Editorial: Of fake news and invented facts

“...but no one was interested in the facts. They preferred the invention because this invention expressed and corroborated their hates and fears so perfectly.”? James Baldwin, Notes of a Native Son

It is almost instinctual nowadays for the average individual to believe unquestioningly what he or she may see in or hear on the print and electronic media. How often have we heard the affirmation “But it must be true, I read it in the newspaper” or of others clinging to the grossly inaccurate belief that a statement is not defamatory merely because it has been previously published on television or radio.

Such a context provides fertile ground for the propagation of what has come to be known in recent times as “fake news”; defined as deliberate misinformation or hoaxes spread via traditional media or, more commonly, via social media.

While the term itself may be of relatively recent vintage (it was named as 2017’s word of the year by Oxford Dictionaries and is much favoured by Donald Trump), the concept is certainly not new. In this era of post-truth, Benjamin Franklin wrote stories of “scalping Indians “ working with the English in order to sway public opinion in the colonies in favour of the American Revolution in the eighteenth century, the notorious blood libels of the Middle Ages against the Jews and the 1968 “War of the Worlds” radio spoof by Orson Welles suggesting an alien invasion of Earth provide further examples.

The cauldron of an electoral campaign is yet another context in which fake news may assume some relevance and the front-page story in yesterday’s issue of the Barbados Advocate under the banner headline, “No Dirty Tricks”, affords a poignant instance of this. It is reported there that a poster advertising a community rally in the constituency of Christ Church East Central now represented by Mr. Ronald Jones has been defaced on social media to suggest that free beer and wine will be available to attendees of the event while it invites the reader to “come let us BUY your vote”.

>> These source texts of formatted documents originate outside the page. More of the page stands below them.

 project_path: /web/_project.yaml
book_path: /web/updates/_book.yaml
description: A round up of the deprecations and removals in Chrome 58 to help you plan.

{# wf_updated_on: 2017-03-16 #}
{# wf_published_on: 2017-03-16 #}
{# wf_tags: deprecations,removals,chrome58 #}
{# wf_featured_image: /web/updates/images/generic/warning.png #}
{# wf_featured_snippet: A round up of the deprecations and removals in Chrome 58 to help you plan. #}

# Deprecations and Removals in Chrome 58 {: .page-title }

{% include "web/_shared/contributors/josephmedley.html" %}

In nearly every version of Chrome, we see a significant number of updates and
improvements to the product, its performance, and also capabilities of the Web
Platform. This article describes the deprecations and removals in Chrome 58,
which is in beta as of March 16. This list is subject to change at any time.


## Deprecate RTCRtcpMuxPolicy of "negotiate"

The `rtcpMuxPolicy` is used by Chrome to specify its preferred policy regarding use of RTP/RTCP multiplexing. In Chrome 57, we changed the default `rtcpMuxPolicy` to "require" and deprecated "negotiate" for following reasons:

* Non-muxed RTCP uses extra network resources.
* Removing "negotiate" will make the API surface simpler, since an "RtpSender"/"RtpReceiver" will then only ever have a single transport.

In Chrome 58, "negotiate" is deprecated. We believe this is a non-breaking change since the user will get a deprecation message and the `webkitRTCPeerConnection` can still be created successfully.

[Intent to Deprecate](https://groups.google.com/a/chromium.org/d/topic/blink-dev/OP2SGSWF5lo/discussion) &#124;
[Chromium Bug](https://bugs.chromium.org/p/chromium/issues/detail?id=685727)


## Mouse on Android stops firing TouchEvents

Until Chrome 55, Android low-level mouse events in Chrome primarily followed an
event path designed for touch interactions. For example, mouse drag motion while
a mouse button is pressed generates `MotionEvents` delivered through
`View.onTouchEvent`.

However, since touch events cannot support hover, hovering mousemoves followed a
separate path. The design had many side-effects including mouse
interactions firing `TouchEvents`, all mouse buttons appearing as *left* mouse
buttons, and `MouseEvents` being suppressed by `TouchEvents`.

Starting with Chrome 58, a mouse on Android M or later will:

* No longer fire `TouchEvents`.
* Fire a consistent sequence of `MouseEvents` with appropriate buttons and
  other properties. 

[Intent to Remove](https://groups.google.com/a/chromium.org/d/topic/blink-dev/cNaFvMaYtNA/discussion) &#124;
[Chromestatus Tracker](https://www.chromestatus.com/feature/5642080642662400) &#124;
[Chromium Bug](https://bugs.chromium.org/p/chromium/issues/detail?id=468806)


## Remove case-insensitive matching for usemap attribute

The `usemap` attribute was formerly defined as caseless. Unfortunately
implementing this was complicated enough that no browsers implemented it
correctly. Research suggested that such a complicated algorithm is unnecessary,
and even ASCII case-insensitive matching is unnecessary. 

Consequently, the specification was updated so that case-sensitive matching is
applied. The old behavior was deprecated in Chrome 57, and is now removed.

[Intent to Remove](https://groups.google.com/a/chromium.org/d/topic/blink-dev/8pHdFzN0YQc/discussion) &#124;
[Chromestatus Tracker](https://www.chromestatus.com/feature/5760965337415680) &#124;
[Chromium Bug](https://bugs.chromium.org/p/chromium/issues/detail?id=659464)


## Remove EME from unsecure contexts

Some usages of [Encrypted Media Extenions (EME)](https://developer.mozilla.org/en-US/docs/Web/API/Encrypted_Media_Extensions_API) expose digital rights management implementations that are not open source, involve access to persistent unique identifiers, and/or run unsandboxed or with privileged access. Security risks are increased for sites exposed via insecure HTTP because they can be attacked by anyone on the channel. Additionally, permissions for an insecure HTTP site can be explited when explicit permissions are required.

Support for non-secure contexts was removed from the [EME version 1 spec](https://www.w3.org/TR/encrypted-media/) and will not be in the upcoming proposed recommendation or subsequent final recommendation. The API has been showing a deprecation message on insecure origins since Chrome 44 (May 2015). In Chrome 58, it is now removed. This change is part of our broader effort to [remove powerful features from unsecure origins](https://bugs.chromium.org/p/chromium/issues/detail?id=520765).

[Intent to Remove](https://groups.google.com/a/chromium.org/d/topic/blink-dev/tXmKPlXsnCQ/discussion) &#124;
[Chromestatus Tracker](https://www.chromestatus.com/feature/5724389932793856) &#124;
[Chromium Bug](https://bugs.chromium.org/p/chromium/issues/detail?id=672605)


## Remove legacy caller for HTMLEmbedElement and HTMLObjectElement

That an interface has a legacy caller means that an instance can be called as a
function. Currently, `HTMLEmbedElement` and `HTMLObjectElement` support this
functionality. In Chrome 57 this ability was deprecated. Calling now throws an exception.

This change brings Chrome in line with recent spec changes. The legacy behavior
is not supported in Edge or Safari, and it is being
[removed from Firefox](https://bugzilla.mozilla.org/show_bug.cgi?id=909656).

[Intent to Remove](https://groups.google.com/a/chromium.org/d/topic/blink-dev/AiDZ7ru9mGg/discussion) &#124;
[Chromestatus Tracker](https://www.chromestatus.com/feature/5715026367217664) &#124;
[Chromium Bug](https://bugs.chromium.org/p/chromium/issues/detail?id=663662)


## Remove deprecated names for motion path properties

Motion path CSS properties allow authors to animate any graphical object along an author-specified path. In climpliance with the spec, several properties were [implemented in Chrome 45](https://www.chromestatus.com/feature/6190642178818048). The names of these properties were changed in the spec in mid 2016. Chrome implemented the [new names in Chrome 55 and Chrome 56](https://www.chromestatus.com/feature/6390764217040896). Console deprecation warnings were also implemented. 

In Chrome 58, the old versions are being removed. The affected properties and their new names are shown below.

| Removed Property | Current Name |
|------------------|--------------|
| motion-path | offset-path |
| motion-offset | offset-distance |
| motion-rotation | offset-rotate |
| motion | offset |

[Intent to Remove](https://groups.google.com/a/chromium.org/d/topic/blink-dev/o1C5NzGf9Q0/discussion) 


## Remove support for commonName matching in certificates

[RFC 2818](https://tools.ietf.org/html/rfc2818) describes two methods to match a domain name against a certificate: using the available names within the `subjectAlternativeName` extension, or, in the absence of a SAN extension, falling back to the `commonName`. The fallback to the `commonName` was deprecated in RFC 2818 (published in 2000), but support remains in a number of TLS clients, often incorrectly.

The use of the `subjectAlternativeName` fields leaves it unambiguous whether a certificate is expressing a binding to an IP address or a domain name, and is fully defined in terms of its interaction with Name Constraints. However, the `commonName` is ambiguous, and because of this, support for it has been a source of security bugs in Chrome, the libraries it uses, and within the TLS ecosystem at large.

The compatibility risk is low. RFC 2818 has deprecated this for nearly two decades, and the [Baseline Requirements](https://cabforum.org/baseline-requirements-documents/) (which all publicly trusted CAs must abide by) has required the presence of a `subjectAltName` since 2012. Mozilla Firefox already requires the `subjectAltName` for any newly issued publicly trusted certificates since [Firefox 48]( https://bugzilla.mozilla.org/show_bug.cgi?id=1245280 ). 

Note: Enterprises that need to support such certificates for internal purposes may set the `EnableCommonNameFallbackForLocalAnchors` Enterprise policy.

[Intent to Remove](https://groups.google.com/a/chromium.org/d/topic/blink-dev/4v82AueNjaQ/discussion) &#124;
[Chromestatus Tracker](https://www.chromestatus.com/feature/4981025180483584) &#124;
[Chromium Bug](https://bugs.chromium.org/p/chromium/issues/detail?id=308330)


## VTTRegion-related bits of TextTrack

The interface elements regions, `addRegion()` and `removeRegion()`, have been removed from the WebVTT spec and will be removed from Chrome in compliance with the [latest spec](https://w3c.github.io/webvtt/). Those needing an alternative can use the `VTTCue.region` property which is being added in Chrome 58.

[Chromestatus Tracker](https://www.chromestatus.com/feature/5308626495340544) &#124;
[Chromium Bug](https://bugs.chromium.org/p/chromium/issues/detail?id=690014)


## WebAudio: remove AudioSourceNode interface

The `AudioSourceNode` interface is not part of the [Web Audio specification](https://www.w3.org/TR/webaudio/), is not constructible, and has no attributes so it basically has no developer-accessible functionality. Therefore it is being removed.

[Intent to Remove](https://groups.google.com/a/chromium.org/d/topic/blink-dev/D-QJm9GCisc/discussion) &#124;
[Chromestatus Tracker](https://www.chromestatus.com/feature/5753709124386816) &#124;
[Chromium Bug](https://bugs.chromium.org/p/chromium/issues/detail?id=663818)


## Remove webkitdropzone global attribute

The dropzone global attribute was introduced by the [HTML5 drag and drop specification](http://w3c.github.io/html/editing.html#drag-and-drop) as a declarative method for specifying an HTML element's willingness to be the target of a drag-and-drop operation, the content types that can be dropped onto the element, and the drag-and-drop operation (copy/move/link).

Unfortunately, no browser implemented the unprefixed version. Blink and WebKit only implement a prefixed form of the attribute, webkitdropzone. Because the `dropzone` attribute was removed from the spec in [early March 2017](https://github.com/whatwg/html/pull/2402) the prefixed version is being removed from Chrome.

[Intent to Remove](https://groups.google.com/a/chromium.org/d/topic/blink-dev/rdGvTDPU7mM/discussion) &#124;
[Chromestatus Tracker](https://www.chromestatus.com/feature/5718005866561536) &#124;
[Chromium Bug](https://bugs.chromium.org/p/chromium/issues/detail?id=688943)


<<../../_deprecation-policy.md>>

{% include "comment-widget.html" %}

A suitably incensed Jones remarked, “If you promote something …and many others promote it and it takes an exponential surge across the place, people accept it as gospel … and don’t care what you say after, you’re the one that is distorted, not those who have distorted the reality…”

He is right. In our view, the poster in its altered form constitutes an unjustified defamatory imputation that the hosts of the event contemplate the commission of a criminal act under the applicable electoral law and thus could result in civil liability for those who publish it. Moreover, it may also attract criminal liability under the Computer Misuse Act.

This form of misconduct further demonstrates the urgent need for a code of conduct to be devised in order to regulate the communication of information during the upcoming electoral campaign. Of course, given the modern prevalence of communication through social media that prizes anonymity above all else, such regulation will be difficult to police, though not at all impossible.

And it is not that the culprits might shelter under a claim to the fundamental right of free expression. Apart from being expressly constrained by the law of defamation, no one has the right to falsely shout “Fire” in a crowded theatre. Or, for that matter, recklessly to attribute bad motives to a political opponent.